Greater Harrisburg's Community Magazine

Your Pocket or Mine? Who will pay for PA’s budget deficit?

Pennsylvanians are looking at a tax increase. The only question is who is going to pay and how much.

Will the taxes be imposed on businesses at the state level, or will counties and other local governments be forced to increase their taxes, including property taxes?

It is a question that is particularly critical in the Harrisburg area.

Every budget is a political statement. Each year, pursuant to the state Constitution, Pennsylvania’s political leadership must agree to a budget that is balanced by the June 30 deadline.

That mandate becomes more difficult by the year. For many budget cycles now, the Pennsylvania legislature has engaged in its own form of creative financing. In order to deal with an ever-growing budget deficit, they have passed—and governors have signed—a series of smoke-and-mirror budgets. Projected revenue from new programs is wildly exaggerated, special funds are raided, and the costs are passed on to local governments.

And now the chickens are roosting. The failure to provide real funding for critical programs and a sputtering economy have left the commonwealth with a structural deficit that is estimated at $3 billion or more.

And nobody seems to know where the money will come from.

Oh, there have been proposals. Gov.

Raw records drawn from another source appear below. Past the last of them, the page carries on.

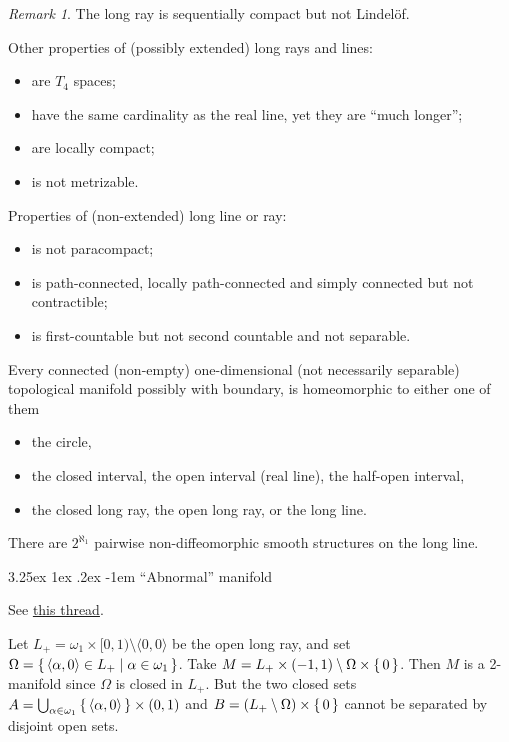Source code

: \documentclass[12pt, letterpaper]{article}
\makeatletter
\renewcommand\subparagraph{\@startsection{subparagraph}{5}{\parindent}%
	{3.25ex \@plus1ex \@minus .2ex}%
	{0.75ex plus 0.1ex}%
	{\normalfont\normalsize\bfseries}}
\renewcommand\subparagraph{\@startsection{subparagraph}{5}{\parindent}%
	{3.25ex \@plus1ex \@minus .2ex}%
	{-1em}%
	{\normalfont\normalsize\bfseries}}
\theoremstyle{definition}
\theoremstyle{remark}
\newtheorem*{rem*}{Remark}
\theoremstyle{definition}
\theoremstyle{plain}
\numberwithin{equation}{section}
\makeatother
\begin{document}
	\begin{rem*}
		The long ray is sequentially compact but not Lindelöf.
		
		Other properties of (possibly extended) long rays and lines:
		\begin{itemize}
			\item are $T_4$ spaces;
			\item have the same cardinality as the real line, yet they are ``much longer'';
			\item are locally compact;
			\item is not metrizable.
		\end{itemize}
	
		Properties of (non-extended) long line or ray:
		\begin{itemize}
			\item is not paracompact;
			\item is path-connected, locally path-connected and simply connected but not contractible;
			\item is first-countable but not second countable and not separable.
		\end{itemize}
	
		Every connected (non-empty) one-dimensional (not necessarily separable) topological manifold possibly with boundary, is homeomorphic to
		either one of them
		\begin{itemize}
			\item the circle,
			\item the closed interval, the open interval (real line), the half-open interval,
			\item the closed long ray, the open long ray, or the long line.
		\end{itemize}
	
		There are $2^{\aleph_1}$ pairwise non-diffeomorphic smooth structures on the long line.
	\end{rem*}

	\subparagraph{``Abnormal'' manifold}
	
	See \href{https://mathoverflow.net/questions/149524/abnormal-manifold}{this thread}.
	
	Let $L_+=\omega_1\times[0,1)\setminus\langle0,0\rangle$ be the open long ray,
	and set $\Omega=\set{\langle\alpha,0\rangle\in L_+|\alpha\in\omega_1}$.
	Take $M=L_+\times(-1,1)\setminus\Omega\times\set{0}$.
	Then $M$ is a 2-manifold since $\Omega$ is closed in $L_+$.
	But the two closed sets $A=\bigcup_{\alpha\in\omega_1}\set{\langle\alpha,0\rangle}\times(0,1)$ and $B=(L_+\setminus\Omega)\times\set{0}$
	cannot be separated by disjoint open sets.
\end{document}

Tom Wolf introduced a budget that increases state expenditures by 1.8 percent and proposes to pay for it with, among other things, consolidations of state agencies, a prison closure, limiting the use of state police in uncovered municipalities, privatizing the State Farm Show Arena, the institution of a severance tax on natural gas drilling, limiting corporations’ ability to shift tax responsibilities to more tax-friendly states, and a variety of other business taxes and revenue enhancements that include an internet lottery and liquor “modernization.”  

The House Republicans responded by passing their own budget that emphasized cuts in state funding for many state/local programs.

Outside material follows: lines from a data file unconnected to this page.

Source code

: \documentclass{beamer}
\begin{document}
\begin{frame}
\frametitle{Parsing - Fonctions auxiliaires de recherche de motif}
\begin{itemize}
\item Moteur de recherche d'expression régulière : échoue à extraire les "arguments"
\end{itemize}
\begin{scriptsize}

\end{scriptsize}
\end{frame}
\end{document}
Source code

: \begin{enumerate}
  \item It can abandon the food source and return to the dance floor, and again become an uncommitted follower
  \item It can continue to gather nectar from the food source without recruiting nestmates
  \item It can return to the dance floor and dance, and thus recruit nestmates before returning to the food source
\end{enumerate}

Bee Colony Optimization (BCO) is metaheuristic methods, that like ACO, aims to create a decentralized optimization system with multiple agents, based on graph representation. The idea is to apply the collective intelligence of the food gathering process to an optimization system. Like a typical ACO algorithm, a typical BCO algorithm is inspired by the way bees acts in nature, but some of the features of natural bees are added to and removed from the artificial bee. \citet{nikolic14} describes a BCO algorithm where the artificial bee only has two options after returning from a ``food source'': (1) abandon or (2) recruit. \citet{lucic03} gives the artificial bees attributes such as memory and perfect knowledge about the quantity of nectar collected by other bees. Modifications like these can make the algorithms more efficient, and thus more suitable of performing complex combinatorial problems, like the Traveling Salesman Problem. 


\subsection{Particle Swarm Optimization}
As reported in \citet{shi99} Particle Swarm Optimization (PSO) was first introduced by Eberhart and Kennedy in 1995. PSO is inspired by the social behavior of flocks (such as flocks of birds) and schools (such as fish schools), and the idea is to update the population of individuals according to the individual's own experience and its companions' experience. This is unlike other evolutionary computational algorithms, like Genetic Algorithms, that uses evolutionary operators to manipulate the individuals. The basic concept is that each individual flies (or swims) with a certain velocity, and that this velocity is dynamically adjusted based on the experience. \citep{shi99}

And that is where the question of who pays the taxes comes into play. It’s not that these programs will be eliminated—many are mandated under state law—but where the financing will come from.

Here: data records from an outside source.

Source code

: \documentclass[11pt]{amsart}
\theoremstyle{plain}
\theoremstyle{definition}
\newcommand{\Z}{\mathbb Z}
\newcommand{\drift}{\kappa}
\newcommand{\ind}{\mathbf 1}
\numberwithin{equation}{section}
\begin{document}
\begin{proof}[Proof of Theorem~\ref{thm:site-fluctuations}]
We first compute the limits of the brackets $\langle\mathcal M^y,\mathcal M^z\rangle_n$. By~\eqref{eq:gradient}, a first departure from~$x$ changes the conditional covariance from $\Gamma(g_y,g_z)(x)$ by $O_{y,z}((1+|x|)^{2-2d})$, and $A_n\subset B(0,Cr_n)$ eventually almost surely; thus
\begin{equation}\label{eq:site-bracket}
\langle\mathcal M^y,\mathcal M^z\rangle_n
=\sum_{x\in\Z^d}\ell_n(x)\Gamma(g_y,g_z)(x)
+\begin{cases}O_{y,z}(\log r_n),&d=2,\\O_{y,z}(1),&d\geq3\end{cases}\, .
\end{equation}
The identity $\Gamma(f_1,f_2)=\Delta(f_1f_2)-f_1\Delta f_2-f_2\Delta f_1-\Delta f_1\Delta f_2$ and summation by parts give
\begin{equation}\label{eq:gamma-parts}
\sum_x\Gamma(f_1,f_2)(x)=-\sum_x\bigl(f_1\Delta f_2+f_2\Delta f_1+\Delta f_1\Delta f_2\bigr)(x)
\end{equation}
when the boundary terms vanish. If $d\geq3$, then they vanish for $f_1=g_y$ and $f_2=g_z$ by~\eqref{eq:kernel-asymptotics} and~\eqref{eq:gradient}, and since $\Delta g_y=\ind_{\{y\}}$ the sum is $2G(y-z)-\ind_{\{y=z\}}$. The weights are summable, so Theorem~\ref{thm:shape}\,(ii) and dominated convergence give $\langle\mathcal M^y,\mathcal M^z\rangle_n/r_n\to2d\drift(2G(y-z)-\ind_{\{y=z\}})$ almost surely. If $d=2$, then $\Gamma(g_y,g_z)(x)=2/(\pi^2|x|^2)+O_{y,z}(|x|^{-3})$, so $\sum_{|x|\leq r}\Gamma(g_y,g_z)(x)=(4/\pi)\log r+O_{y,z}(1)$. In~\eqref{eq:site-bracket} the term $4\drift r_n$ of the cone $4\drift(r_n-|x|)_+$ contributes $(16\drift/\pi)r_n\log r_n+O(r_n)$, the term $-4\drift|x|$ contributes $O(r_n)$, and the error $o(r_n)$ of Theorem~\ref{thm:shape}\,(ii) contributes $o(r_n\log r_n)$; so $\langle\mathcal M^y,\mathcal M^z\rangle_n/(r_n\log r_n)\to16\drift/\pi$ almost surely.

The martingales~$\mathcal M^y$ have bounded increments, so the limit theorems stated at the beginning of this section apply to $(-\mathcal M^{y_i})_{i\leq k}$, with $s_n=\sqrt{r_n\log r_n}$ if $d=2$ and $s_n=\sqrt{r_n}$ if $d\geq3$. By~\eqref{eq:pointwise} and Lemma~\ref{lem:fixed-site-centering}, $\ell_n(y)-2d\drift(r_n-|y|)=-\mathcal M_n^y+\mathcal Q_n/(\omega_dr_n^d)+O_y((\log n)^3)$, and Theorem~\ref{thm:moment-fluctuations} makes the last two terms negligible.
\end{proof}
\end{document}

In many of these cases, there will be no choice but for the money to come from local governments, particularly the counties. The proposed cuts for health, human services and criminal justice funding would be so severe that there will be little choice left for the counties but to increase their own property taxes.

And then there is the elephant in the room—what to do with the state pension systems. Decades of state underfunding, poor investment decisions and excessive fee schedules have left the state’s two big retirement funds in a fiscal quandary. This is a statewide problem, of course, but in central Pennsylvania, it is a crisis.

For the counties in this area, pensions are economic generators. In 2016, the county whose retirees received the largest pension payments was, by far, Dauphin County at $304 billion. Second place? You won’t be surprised to learn that it was Cumberland County at $195 million.

So, when you hear that various legislators are proposing plans to slash pension benefits for state workers, ponder for a second what it will mean to area restaurants, grocery stores and whatever shopping mall retailers manage to stay in existence.

There is one more reason for Harrisburg residents to pay particularly close attention to what happens with this budget. It is the fate of the $5 million that is annually given to the city by the state for “fire protection.” For decades, this budget appropriation has been a way for the commonwealth to soften the loss of revenue for the many state-owned properties within the city limits.

The Republican House-passed appropriations bill eliminates the $5 million funding. The loss of this money would be devastating for the city’s public safety programs and would have egregious consequences for the city’s effort to achieve fiscal recovery under the “Strong” plan.

It is easy to understand why eyes glaze over when the state’s budget problems are reported. The failure to pass the budget in a timely fashion has become a staple of yearly Harrisburg springtime news, like the falcons in the Rachel Carson Building or the high school proms.

And who can keep track of these budget numbers or possibly understand what’s real and and what’s alarmist rhetoric?

And, yes, this budget fight is still in the first half of what will probably be an overtime game. The Senate has not had its shot yet, and Republican leadership there has expressed its unease with such a heavy reliance on enhanced gambling and liquor revenue.

But everyone in this area needs to understand the stakes as the real budget negotiations begin in June. And the biggest question will be this: Will the structural deficit result in state-level business taxes as proposed by Gov. Wolf or in local tax increases as will inevitably be the result of the House Republican proposal?

Mike McCarthy and Joseph Powers are veteran observers who between them have nearly eight decades in and around state government.